SUPPLIED RECORDS »
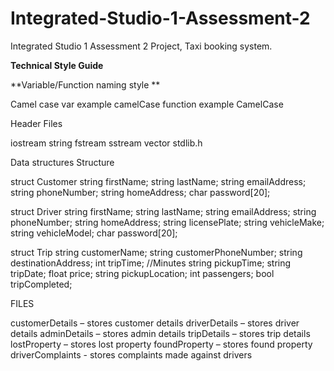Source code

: # Integrated-Studio-1-Assessment-2
Integrated Studio 1 Assessment 2 Project, Taxi booking system.

**Technical Style Guide**

**Variable/Function naming style **

Camel case 
var example camelCase 
function example CamelCase 



 
Header Files

iostream 
string 
fstream 
sstream 
vector 
stdlib.h

 
Data structures
Structure  

struct Customer 
    string firstName;
    string lastName;
    string emailAddress;
    string phoneNumber;
    string homeAddress;
    char password[20];

struct Driver 
    string firstName;
    string lastName;
    string emailAddress;
    string phoneNumber;
    string homeAddress;
    string licensePlate;
    string vehicleMake;
    string vehicleModel;
    char password[20]; 

struct Trip 
    string customerName;
    string customerPhoneNumber;
    string destinationAddress;
    int tripTime; //Minutes
    string pickupTime; 
    string tripDate;
    float price;
    string pickupLocation;
    int passengers;
    bool tripCompleted;


FILES

customerDetails – stores customer details 
driverDetails – stores driver details
adminDetails – stores admin details 
tripDetails – stores trip details 
lostProperty – stores lost property 
foundProperty – stores found property
driverComplaints - stores complaints made against drivers

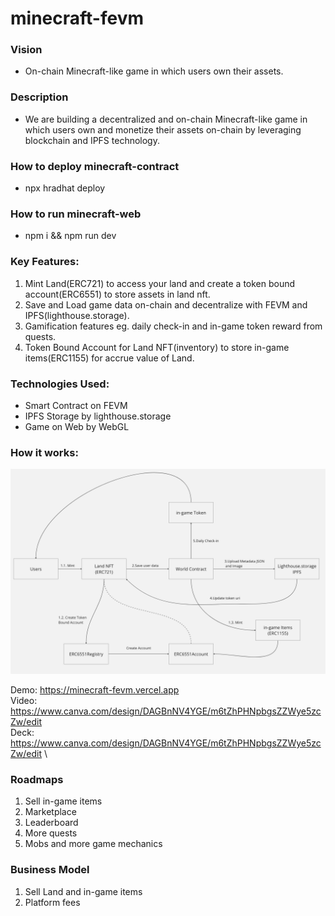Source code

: # minecraft-fevm

### Vision

* On-chain Minecraft-like game in which users own their assets.

### Description

* We are building a decentralized and on-chain Minecraft-like game in which users own and monetize their assets on-chain by leveraging blockchain and IPFS technology.

### How to deploy minecraft-contract

* npx hradhat deploy

### How to run minecraft-web

* npm i && npm run dev

### Key Features:

1. Mint Land(ERC721) to access your land and create a token bound account(ERC6551) to store assets in land nft.
2. Save and Load game data on-chain and decentralize with FEVM and IPFS(lighthouse.storage).
3. Gamification features eg. daily check-in and in-game token reward from quests.
4. Token Bound Account for Land NFT(inventory) to store in-game items(ERC1155) for accrue value of Land.

### Technologies Used:

* Smart Contract on FEVM
* IPFS Storage by lighthouse.storage
* Game on Web by WebGL

### How it works:
![How it works](/howitwork.png "How it works")

Demo:
https://minecraft-fevm.vercel.app \
Video:
https://www.canva.com/design/DAGBnNV4YGE/m6tZhPHNpbgsZZWye5zcZw/edit \
Deck:
https://www.canva.com/design/DAGBnNV4YGE/m6tZhPHNpbgsZZWye5zcZw/edit \

### Roadmaps
1. Sell in-game items
2. Marketplace
3. Leaderboard
4. More quests
5. Mobs and more game mechanics

### Business Model
1. Sell Land and in-game items
2. Platform fees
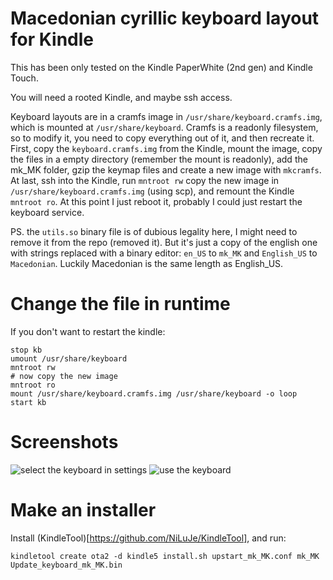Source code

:Macedonian cyrillic keyboard layout for Kindle
==============================================

This has been only tested on the Kindle PaperWhite (2nd gen) and Kindle Touch.

You will need a rooted Kindle, and maybe ssh access.

Keyboard layouts are in a cramfs image in `/usr/share/keyboard.cramfs.img`, which is mounted at `/usr/share/keyboard`.
Cramfs is a readonly filesystem, so to modify it, you need to copy everything out of it, and then recreate it.
First, copy the `keyboard.cramfs.img` from the Kindle, mount the image, copy the files in a empty directory (remember
the mount is readonly), add the mk_MK folder, gzip the keymap files and create a new image with `mkcramfs`. At last, ssh into the Kindle, run
`mntroot rw` copy the new image in `/usr/share/keyboard.cramfs.img` (using scp), and remount the Kindle `mntroot ro`. At
this point I just reboot it, probably I could just restart the keyboard service.

PS. the `utils.so` binary file is of dubious legality here, I might need to remove it from the repo (removed it).
But it's just a copy of the english one with strings replaced with a binary editor: `en_US` to `mk_MK` and `English_US` to `Macedonian`.
Luckily Macedonian is the same length as English_US.


Change the file in runtime
==========================

If you don't want to restart the kindle:

    stop kb
    umount /usr/share/keyboard
    mntroot rw
    # now copy the new image
    mntroot ro
    mount /usr/share/keyboard.cramfs.img /usr/share/keyboard -o loop
    start kb


Screenshots
===========

![select the keyboard in settings](https://raw.github.com/gdamjan/macedonian-cyrillic-layout-for-kindle/master/screenshots/select-keyboard.png)
![use the keyboard](https://raw.github.com/gdamjan/macedonian-cyrillic-layout-for-kindle/master/screenshots/keyboard.png)


Make an installer
=================

Install (KindleTool)[https://github.com/NiLuJe/KindleTool], and run:

    kindletool create ota2 -d kindle5 install.sh upstart_mk_MK.conf mk_MK Update_keyboard_mk_MK.bin

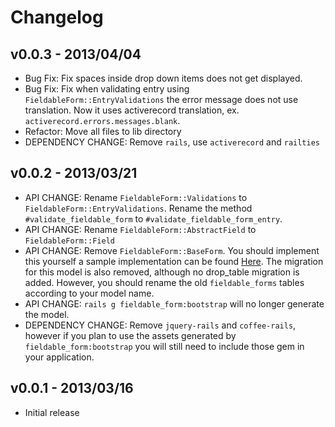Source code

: Changelog
==========

v0.0.3 - 2013/04/04
---
* Bug Fix: Fix spaces inside drop down items does not get displayed.
* Bug Fix: Fix when validating entry using `FieldableForm::EntryValidations` the error message does not use translation. Now it uses activerecord translation, ex. `activerecord.errors.messages.blank`.
* Refactor: Move all files to lib directory
* DEPENDENCY CHANGE: Remove `rails`, use `activerecord` and `railties`

v0.0.2 - 2013/03/21
---
* API CHANGE: Rename `FieldableForm::Validations` to `FieldableForm::EntryValidations`. Rename the method `#validate_fieldable_form` to `#validate_fieldable_form_entry`.
* API CHANGE: Rename `FieldableForm::AbstractField` to `FieldableForm::Field`
* API CHANGE: Remove `FieldableForm::BaseForm`. You should implement this yourself a sample implementation can be found [Here](https://github.com/rbao/fieldable_form_example_app/blob/master/app/models/product_form.rb "Here"). The migration for this model is also removed, although no drop_table migration is added. However, you should rename the old `fieldable_forms` tables according to your model name.
* API CHANGE: `rails g fieldable_form:bootstrap` will no longer generate the model.
* DEPENDENCY CHANGE: Remove `jquery-rails` and `coffee-rails`, however if you plan to use the assets generated by `fieldable_form:bootstrap` you will still need to include those gem in your application.

v0.0.1 - 2013/03/16
---
* Initial release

WORK INSTRUCTION » If a line in the records contains "just", report it.

OUTPUT »
this point I just reboot it, probably I could just restart the keyboard service.
But it's just a copy of the english one with strings replaced with a binary editor: `en_US` to `mk_MK` and `English_US` to `Macedonian`.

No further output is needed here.